#### Your instructions
Copy each line of the listing below where the word "Learning" turns up.

┄┄┄┄┄┄┄┄┄┄┄┄┄┄┄┄┄┄┄┄

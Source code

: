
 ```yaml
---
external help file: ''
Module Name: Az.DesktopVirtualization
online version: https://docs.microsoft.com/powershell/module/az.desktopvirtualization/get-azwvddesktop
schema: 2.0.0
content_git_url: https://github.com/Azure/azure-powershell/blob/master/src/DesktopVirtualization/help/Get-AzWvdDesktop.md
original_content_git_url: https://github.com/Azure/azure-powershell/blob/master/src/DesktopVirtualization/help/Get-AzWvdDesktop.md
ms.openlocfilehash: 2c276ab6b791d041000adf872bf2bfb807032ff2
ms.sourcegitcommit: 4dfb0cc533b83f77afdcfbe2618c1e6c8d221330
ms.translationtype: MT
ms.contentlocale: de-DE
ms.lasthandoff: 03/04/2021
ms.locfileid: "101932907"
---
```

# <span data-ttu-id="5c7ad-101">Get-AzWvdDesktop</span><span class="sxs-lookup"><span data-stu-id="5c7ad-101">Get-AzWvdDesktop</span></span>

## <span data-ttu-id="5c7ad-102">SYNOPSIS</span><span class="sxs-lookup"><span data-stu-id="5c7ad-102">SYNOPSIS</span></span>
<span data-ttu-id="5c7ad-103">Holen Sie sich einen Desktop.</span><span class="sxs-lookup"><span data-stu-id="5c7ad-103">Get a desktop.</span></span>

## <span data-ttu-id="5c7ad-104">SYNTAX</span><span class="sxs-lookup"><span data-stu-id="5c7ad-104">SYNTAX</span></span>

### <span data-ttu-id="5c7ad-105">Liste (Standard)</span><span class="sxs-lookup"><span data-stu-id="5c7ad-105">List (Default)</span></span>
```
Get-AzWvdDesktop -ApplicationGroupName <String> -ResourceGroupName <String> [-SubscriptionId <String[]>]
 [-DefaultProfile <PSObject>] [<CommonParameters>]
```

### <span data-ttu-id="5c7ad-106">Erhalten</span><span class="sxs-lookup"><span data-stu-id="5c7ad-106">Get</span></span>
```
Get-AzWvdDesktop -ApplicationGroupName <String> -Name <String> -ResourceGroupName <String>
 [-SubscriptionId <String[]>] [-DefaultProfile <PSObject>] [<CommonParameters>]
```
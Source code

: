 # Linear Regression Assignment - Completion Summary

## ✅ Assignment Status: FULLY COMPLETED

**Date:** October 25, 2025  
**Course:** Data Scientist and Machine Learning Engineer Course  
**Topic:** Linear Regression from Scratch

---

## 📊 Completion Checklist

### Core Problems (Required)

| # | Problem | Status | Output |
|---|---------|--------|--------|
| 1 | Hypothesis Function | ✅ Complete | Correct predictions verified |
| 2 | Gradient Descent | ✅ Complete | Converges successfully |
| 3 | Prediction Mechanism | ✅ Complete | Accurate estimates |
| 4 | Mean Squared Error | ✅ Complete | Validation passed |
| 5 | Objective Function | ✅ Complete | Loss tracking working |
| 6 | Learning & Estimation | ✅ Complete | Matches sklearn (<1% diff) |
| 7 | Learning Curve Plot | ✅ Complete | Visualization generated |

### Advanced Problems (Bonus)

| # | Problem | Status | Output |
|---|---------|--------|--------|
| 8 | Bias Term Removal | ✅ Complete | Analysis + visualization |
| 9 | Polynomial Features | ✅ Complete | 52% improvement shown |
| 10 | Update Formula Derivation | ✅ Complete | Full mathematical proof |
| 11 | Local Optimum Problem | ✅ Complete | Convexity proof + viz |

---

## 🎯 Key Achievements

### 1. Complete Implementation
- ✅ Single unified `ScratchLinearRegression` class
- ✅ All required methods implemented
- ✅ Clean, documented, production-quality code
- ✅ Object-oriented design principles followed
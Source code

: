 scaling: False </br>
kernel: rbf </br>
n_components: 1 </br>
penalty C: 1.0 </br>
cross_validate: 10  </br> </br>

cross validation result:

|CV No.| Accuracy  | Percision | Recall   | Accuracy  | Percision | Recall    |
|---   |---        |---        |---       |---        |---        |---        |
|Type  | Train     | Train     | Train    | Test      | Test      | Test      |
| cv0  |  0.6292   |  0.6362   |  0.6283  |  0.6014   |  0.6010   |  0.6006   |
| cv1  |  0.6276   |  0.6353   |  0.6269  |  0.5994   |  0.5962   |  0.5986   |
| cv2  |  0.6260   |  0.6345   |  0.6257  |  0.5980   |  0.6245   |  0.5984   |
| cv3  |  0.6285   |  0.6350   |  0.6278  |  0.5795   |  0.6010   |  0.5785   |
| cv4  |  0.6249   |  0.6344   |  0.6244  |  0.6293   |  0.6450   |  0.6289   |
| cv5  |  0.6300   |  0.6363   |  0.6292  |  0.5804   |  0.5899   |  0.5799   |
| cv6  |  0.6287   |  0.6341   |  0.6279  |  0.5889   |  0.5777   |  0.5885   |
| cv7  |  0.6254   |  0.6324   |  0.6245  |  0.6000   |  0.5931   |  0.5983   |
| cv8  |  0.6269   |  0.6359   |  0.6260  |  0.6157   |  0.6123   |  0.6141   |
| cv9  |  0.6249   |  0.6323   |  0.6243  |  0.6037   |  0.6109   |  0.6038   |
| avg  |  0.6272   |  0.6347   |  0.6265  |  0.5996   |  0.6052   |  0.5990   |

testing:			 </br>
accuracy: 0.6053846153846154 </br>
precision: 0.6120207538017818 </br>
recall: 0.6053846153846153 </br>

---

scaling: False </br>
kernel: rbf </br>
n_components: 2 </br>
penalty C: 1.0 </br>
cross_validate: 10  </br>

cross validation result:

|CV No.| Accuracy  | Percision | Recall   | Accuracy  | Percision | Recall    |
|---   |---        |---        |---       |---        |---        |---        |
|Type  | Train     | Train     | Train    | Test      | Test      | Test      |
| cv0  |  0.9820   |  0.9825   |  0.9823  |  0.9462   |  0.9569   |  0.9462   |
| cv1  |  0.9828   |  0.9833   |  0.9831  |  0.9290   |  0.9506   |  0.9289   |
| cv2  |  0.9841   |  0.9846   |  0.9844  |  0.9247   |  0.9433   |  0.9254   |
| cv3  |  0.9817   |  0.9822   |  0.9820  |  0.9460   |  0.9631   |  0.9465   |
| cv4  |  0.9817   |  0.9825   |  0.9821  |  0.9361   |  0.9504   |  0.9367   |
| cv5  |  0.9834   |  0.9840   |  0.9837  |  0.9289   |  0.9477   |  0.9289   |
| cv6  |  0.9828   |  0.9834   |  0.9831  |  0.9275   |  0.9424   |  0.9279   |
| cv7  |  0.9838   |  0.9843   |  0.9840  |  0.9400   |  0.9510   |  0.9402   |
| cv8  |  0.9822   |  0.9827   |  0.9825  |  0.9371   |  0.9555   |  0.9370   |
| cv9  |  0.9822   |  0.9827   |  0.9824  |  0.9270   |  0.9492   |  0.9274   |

┄┄┄┄┄┄┄┄┄┄┄┄┄┄┄┄┄┄┄┄

#### Result for this task
**Course:** Data Scientist and Machine Learning Engineer Course  
| 6 | Learning & Estimation | ✅ Complete | Matches sklearn (<1% diff) |
| 7 | Learning Curve Plot | ✅ Complete | Visualization generated |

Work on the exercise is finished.